**Exercise description:**
With the line containing "rendered as equation." as the first and the final line of the entries as the last, repeat exactly the lines in that span, including both.

== Recorded data ==

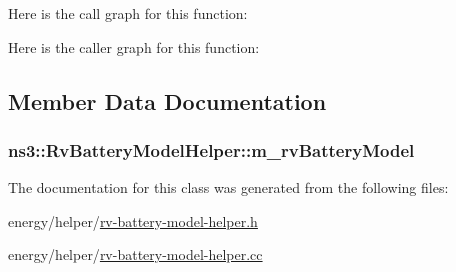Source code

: Here is the call graph for this function\+:




Here is the caller graph for this function\+:




\subsection{Member Data Documentation}
\subsubsection[{\texorpdfstring{m\+\_\+rv\+Battery\+Model}{m_rvBatteryModel}}]{ ns3\+::\+Rv\+Battery\+Model\+Helper\+::m\+\_\+rv\+Battery\+Model\hspace{0.3cm}{\ttfamily [private]}}\hypertarget{classns3_1_1RvBatteryModelHelper_a9721419b5b8c97f3a0c886c4b0b647ba}{}\label{classns3_1_1RvBatteryModelHelper_a9721419b5b8c97f3a0c886c4b0b647ba}


The documentation for this class was generated from the following files\+:\begin{DoxyCompactItemize}
\item 
energy/helper/\hyperlink{rv-battery-model-helper_8h}{rv-\/battery-\/model-\/helper.\+h}\item 
energy/helper/\hyperlink{rv-battery-model-helper_8cc}{rv-\/battery-\/model-\/helper.\+cc}\end{DoxyCompactItemize}
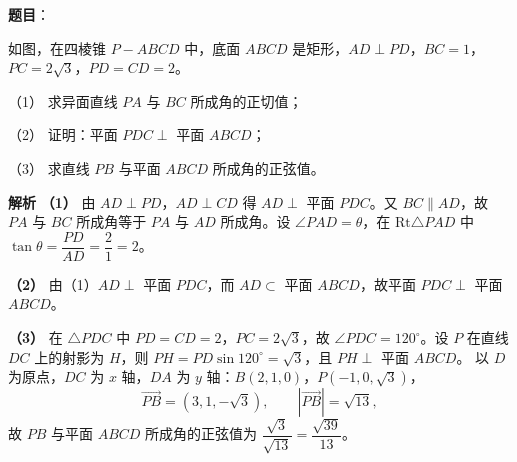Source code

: \begin{answer}

\textbf{题目}：

如图，在四棱锥 $P-ABCD$ 中，底面 $ABCD$ 是矩形，$AD\perp PD$，$BC=1$，$PC=2\sqrt3$，$PD=CD=2$。

（1） 求异面直线 $PA$ 与 $BC$ 所成角的正切值；

（2） 证明：平面 $PDC\perp$ 平面 $ABCD$；

（3） 求直线 $PB$ 与平面 $ABCD$ 所成角的正弦值。
\nopagebreak[4]
\begin{center}\end{center}
\nopagebreak[4]
\textbf{解析}
\textbf{（1）} 由 $AD\perp PD$，$AD\perp CD$ 得 $AD\perp$ 平面 $PDC$。又 $BC\parallel AD$，故 $PA$ 与 $BC$ 所成角等于 $PA$ 与 $AD$ 所成角。设 $\angle PAD=\theta$，在 $\mathrm{Rt}\triangle PAD$ 中 $\tan\theta=\dfrac{PD}{AD}=\dfrac21=2$。

\textbf{（2）} 由（1）$AD\perp$ 平面 $PDC$，而 $AD\subset$ 平面 $ABCD$，故平面 $PDC\perp$ 平面 $ABCD$。

\textbf{（3）} 在 $\triangle PDC$ 中 $PD=CD=2$，$PC=2\sqrt3$，故 $\angle PDC=120^\circ$。设 $P$ 在直线 $DC$ 上的射影为 $H$，则 $PH=PD\sin120^\circ=\sqrt3$，且 $PH\perp$ 平面 $ABCD$。
以 $D$ 为原点，$DC$ 为 $x$ 轴，$DA$ 为 $y$ 轴：$B(2,1,0)$，$P(-1,0,\sqrt3)$，
\nopagebreak[4]
\[\overrightarrow{PB}=(3,1,-\sqrt3),\qquad |\overrightarrow{PB}|=\sqrt{13},\]
故 $PB$ 与平面 $ABCD$ 所成角的正弦值为 $\dfrac{\sqrt3}{\sqrt{13}}=\dfrac{\sqrt{39}}{13}$。




\end{answer}
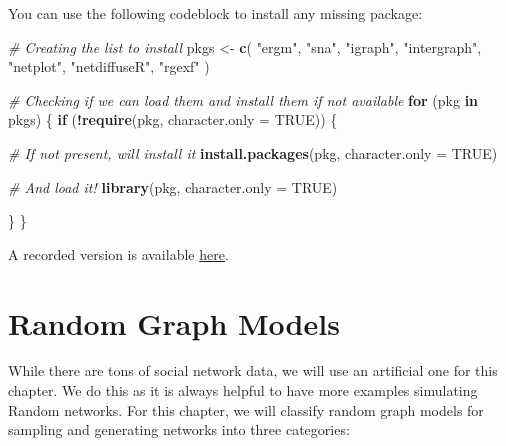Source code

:\documentclass[]{book}
\newenvironment{Shaded}{\begin{snugshade}}{\end{snugshade}}
\newcommand{\CommentTok}[1]{\textcolor[rgb]{0.56,0.35,0.01}{\textit{#1}}}
\newcommand{\ControlFlowTok}[1]{\textcolor[rgb]{0.13,0.29,0.53}{\textbf{#1}}}
\newcommand{\DataTypeTok}[1]{\textcolor[rgb]{0.13,0.29,0.53}{#1}}
\newcommand{\KeywordTok}[1]{\textcolor[rgb]{0.13,0.29,0.53}{\textbf{#1}}}
\newcommand{\NormalTok}[1]{#1}
\newcommand{\OperatorTok}[1]{\textcolor[rgb]{0.81,0.36,0.00}{\textbf{#1}}}
\newcommand{\OtherTok}[1]{\textcolor[rgb]{0.56,0.35,0.01}{#1}}
\newcommand{\StringTok}[1]{\textcolor[rgb]{0.31,0.60,0.02}{#1}}
\begin{document}
You can use the following codeblock to install any missing package:

\begin{Shaded}
\begin{Highlighting}[]
\CommentTok{# Creating the list to install}
\NormalTok{pkgs <-}\StringTok{ }\KeywordTok{c}\NormalTok{(}
  \StringTok{"ergm"}\NormalTok{, }\StringTok{"sna"}\NormalTok{, }\StringTok{"igraph"}\NormalTok{, }\StringTok{"intergraph"}\NormalTok{, }\StringTok{"netplot"}\NormalTok{, }\StringTok{"netdiffuseR"}\NormalTok{, }\StringTok{"rgexf"}
\NormalTok{  )}

\CommentTok{# Checking if we can load them and install them if not available}
\ControlFlowTok{for}\NormalTok{ (pkg }\ControlFlowTok{in}\NormalTok{ pkgs) \{}
  \ControlFlowTok{if}\NormalTok{ (}\OperatorTok{!}\KeywordTok{require}\NormalTok{(pkg, }\DataTypeTok{character.only =} \OtherTok{TRUE}\NormalTok{)) \{}

    \CommentTok{# If not present, will install it}
    \KeywordTok{install.packages}\NormalTok{(pkg, }\DataTypeTok{character.only =} \OtherTok{TRUE}\NormalTok{)}

    \CommentTok{# And load it!}
    \KeywordTok{library}\NormalTok{(pkg, }\DataTypeTok{character.only =} \OtherTok{TRUE}\NormalTok{)}

\NormalTok{  \}}
\NormalTok{\}}
\end{Highlighting}
\end{Shaded}

A recorded version is available \href{https://youtu.be/VasQf--gT-E}{here}.

\hypertarget{random-graph-models}{%
\section{Random Graph Models}\label{random-graph-models}}

While there are tons of social network data, we will use an artificial one for this chapter.
We do this as it is always helpful to have more examples simulating Random
networks. For this chapter, we will classify random graph models for sampling and
generating networks into three categories:
\end{document}
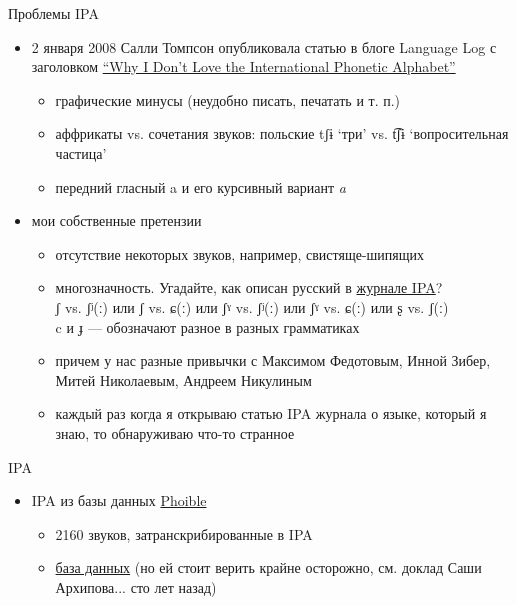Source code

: \documentclass[13pt, t]{beamer}
\begin{document}
\begin{frame}{Проблемы IPA}
\begin{itemize}
\item 2 января 2008 Салли Томпсон опубликовала статью в блоге Language Log с заголовком \href{http://itre.cis.upenn.edu/~myl/languagelog/archives/005287.html}{``Why I Don't Love the International Phonetic Alphabet''}
\begin{itemize}
\item графические минусы (неудобно писать, печатать и т. п.)
\item аффрикаты vs. сочетания звуков: польские tʃɨ `три' vs. t͡ʃɨ `вопросительная частица'
\item передний гласный a \pause и его курсивный вариант \textit{a} \pause
\end{itemize}
\item мои собственные претензии
\begin{itemize}
\item отсутствие некоторых звуков, например, свистяще-шипящих
\item многозначность. Угадайте, как описан русский в \href{https://www.cambridge.org/core/services/aop-cambridge-core/content/view/55589EC639ADEF1764B5ECD0B76970FA/S0025100314000395a.pdf/russian.pdf}{журнале IPA}?\\
ʃ vs. ʃʲ(ː) или ʃ vs. ɕ(ː) или ʃˠ vs. ʃʲ(ː) или ʃˠ vs. ɕ(ː) или ʂ vs. ʃ(ː)\\
c и ɟ --- обозначают разное в разных грамматиках
\item причем у нас разные привычки с Максимом Федотовым, Инной Зибер, Митей Николаевым, Андреем Никулиным
\item каждый раз когда я открываю статью IPA журнала о языке, который я знаю, то обнаруживаю что-то странное
\end{itemize}
\end{itemize}
\end{frame}

\begin{frame}{IPA}
\begin{itemize}
\item IPA из базы данных \href{http://phoible.org/}{Phoible}
\begin{itemize}
\item 2160 звуков, затранскрибированные в IPA
\item \href{http://phoible.org/parameters/1F27FEFCD8402C09E00300258B5A7EE2#2/-3.9/75.2}{база данных} (но ей стоит верить крайне осторожно, см. доклад Саши Архипова... сто лет назад)
\end{itemize}
\end{itemize}
\end{frame}

\end{document}
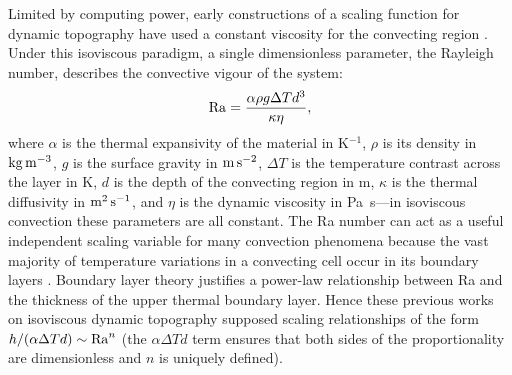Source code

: \documentclass[trackchanges]{aastex63}
\newcommand{\jr}[1]{\textit{\textcolor{blue}{{#1}}}}
\begin{document}
Limited by computing power, early constructions of a scaling function for dynamic topography have used a constant viscosity for the convecting region \citep{parsons_relationship_1983, kiefer_geoid_1992}. Under this isoviscous paradigm, a single dimensionless parameter, the Rayleigh number, describes the convective vigour of the system:
\begin{equation}\label{eq:Ra}
    {\rm Ra} = \frac{\alpha\rho g \Delta T d^3}{\kappa \eta},
\end{equation}
where $\alpha$ is the thermal expansivity of the material in K$^{-1}$, $\rho$ is its density in ${\rm kg\,m^{-3}}$, $g$ is the surface gravity in ${\rm m\,s^{-2}}$, $\Delta T$ is the temperature contrast across the layer in K, $d$ is the depth of the convecting region in m, $\kappa$ is the thermal diffusivity in ${\rm m^2\,s^{-1}}$, and $\eta$ is the dynamic viscosity in Pa~s---in isoviscous convection these parameters are all constant. The Ra number can act as a useful independent scaling variable for many convection phenomena because the vast majority of temperature variations in a convecting cell occur in its boundary layers \citep{mckenzie_convection_1974}. Boundary layer theory justifies a power-law relationship between Ra and the thickness of the upper thermal boundary layer. Hence these previous works on isoviscous dynamic topography supposed scaling relationships of the form $h/(\alpha \Delta T d) \sim {\rm Ra}^n$ (the $\alpha \Delta T d$ term ensures that both sides of the proportionality are dimensionless and $n$ is uniquely defined). %
\end{document}

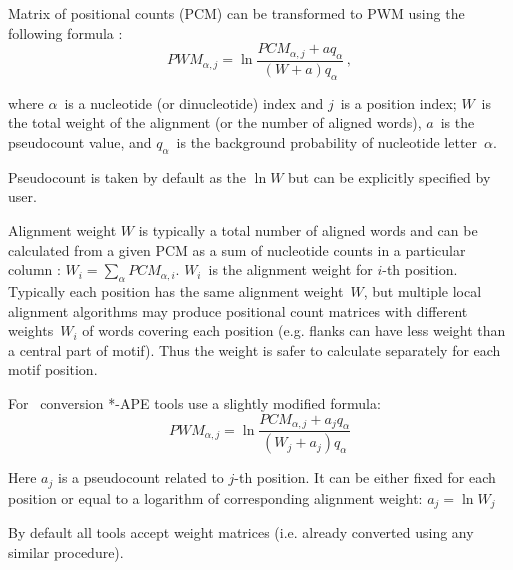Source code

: Matrix of positional counts (PCM) can be transformed to PWM using the following formula \cite{Lifanov2003}:
\begin{equation}PWM_{\alpha,j} = \ln\frac{ PCM_{\alpha,j} + aq_{\alpha} }{ (W+a)q_{\alpha} }\,, \end{equation}

where $\alpha$~is a nucleotide (or dinucleotide) index and $j$~is a position index; $W$~is the total weight of the alignment (or the number of aligned words), $a$~is the
pseudocount value, and $q_{\alpha}$~is the background probability of nucleotide letter~$\alpha$.

Pseudocount is taken by default as the $\ln{W}$ but can be explicitly specified by user.

Alignment weight $W$ is typically a total number of aligned words and can be calculated from
 a given PCM as a sum of nucleotide counts in a particular column : $W_i = \sum_{\alpha}PCM_{\alpha,i}$.
 $W_i$~is the alignment weight for \mbox{$i$-th} position.
 Typically each position has the same alignment weight~$W$, but multiple local alignment algorithms may
 produce positional count matrices with different weights~$W_i$ of words covering each position
 (e.g. flanks can have less weight than a central part of motif). Thus the weight is safer to calculate separately for each motif position.

For \PcmToPwm\ conversion *-APE tools use a slightly modified formula:
\begin{equation}PWM_{\alpha,j} = \ln\frac{ PCM_{\alpha,j} + a_j q_{\alpha} }{ (W_j+a_j)q_{\alpha} }\end{equation}

Here $a_j$ is a pseudocount related to \mbox{$j$-th} position.
It can be either fixed for each position or equal to a logarithm of corresponding alignment weight: $a_j=\ln{W_j}$

By default all tools accept weight matrices (i.e. already converted using any similar procedure).
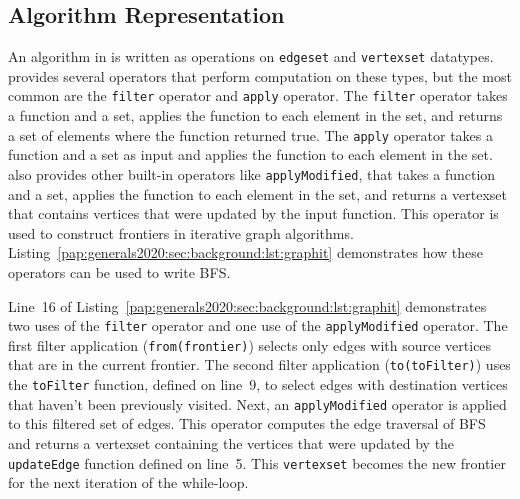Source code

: \subsection{Algorithm Representation}
An algorithm in \graphit is written as operations on \lstinline[language=graphit]{edgeset} and \lstinline[language=graphit]{vertexset} datatypes. 
\graphit provides several operators that perform computation on these types, but the most common are the \lstinline[language=graphit]{filter} operator and \lstinline[language=graphit]{apply} operator.
The \lstinline[language=graphit]{filter} operator takes a function and a set, applies the function to each element in the set, and returns a set of elements where the function returned true.
The \lstinline[language=graphit]{apply} operator takes a function and a set as input and applies the function to each element in the set. %
\graphit also provides other built-in operators like \lstinline[language=graphit]{applyModified}, that takes a function and a set, applies the function to each element in the set, and returns a vertexset that contains vertices that were updated by the input function. 
This operator is used to construct frontiers in iterative graph algorithms. 
Listing~\ref{pap:generals2020:sec:background:lst:graphit} demonstrates how these operators can be used to write BFS.

Line~16 of Listing~\ref{pap:generals2020:sec:background:lst:graphit} demonstrates two uses of the \lstinline[language=graphit]{filter} operator and one use of the \lstinline[language=graphit]{applyModified} operator. 
The first filter application (\lstinline[language=graphit]{from(frontier)}) selects only edges with source vertices that are in the current frontier. 
The second filter application (\lstinline[language=graphit]{to(toFilter)}) uses the \lstinline[language=graphit]{toFilter} function, defined on line~9, to select edges with destination vertices that haven't been previously visited.
Next, an \lstinline[language=graphit]{applyModified} operator is applied to this filtered set of edges.
This operator computes the edge traversal of BFS and returns a vertexset containing the vertices that were updated by the \lstinline[language=graphit]{updateEdge} function defined on line~5.
This \lstinline[language=graphit]{vertexset} becomes the new frontier for the next iteration of the while-loop.


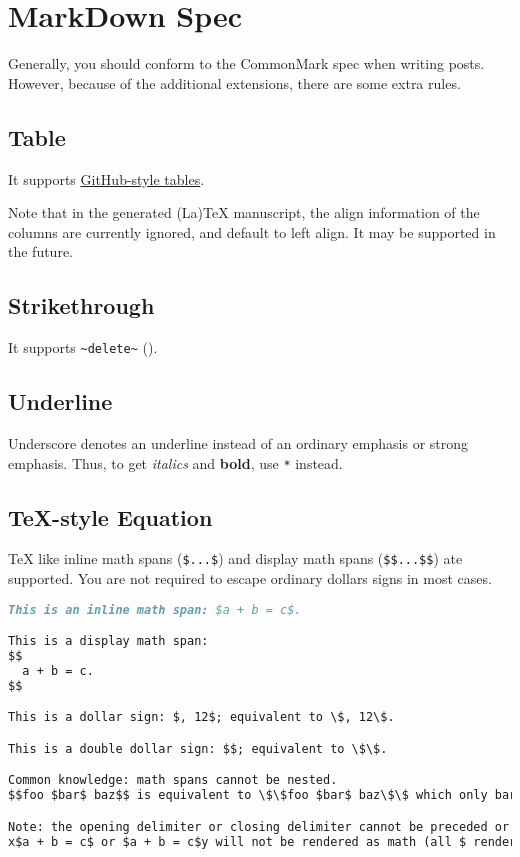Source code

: \section{MarkDown Spec}
Generally, you should conform to the CommonMark spec when writing posts. However, because of the additional extensions, there are some extra rules.\par
\subsection{Table}
It supports \href{https://github.com/github/docs/blob/main/content/get-started/writing-on-github/working-with-advanced-formatting/organizing-information-with-tables.md}{GitHub-style tables}.\par
Note that in the generated (La)TeX manuscript, the align information of the columns are currently ignored, and default to left align. It may be supported in the future.\par
\subsection{Strikethrough}
It supports \verb!~delete~! ().\par
\subsection{Underline}
Underscore denotes an underline instead of an ordinary emphasis or strong emphasis. Thus, to get \textit{italics} and \textbf{bold}, use \verb!*! instead.\par
\subsection{TeX-style Equation}
TeX like inline math spans (\verb!$...$!) and display math spans (\verb!$$...$$!) ate supported. You are not required to escape ordinary dollars signs in most cases.\par
\begin{lstlisting}[language=Markdown]
This is an inline math span: $a + b = c$.

This is a display math span:
$$
  a + b = c.
$$

This is a dollar sign: $, 12$; equivalent to \$, 12\$.

This is a double dollar sign: $$; equivalent to \$\$.

Common knowledge: math spans cannot be nested.
$$foo $bar$ baz$$ is equivalent to \$\$foo $bar$ baz\$\$ which only bar is rendered as equation.

Note: the opening delimiter or closing delimiter cannot be preceded or followed by an alphanumeric character.
x$a + b = c$ or $a + b = c$y will not be rendered as math (all $ rendered as \$)
\end{lstlisting}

===

**The completed task:**
$$foo $bar$ baz$$ is equivalent to \$\$foo $bar$ baz\$\$ which only bar is rendered as equation.

Note: the opening delimiter or closing delimiter cannot be preceded or followed by an alphanumeric character.
x$a + b = c$ or $a + b = c$y will not be rendered as math (all $ rendered as \$)
\end{lstlisting}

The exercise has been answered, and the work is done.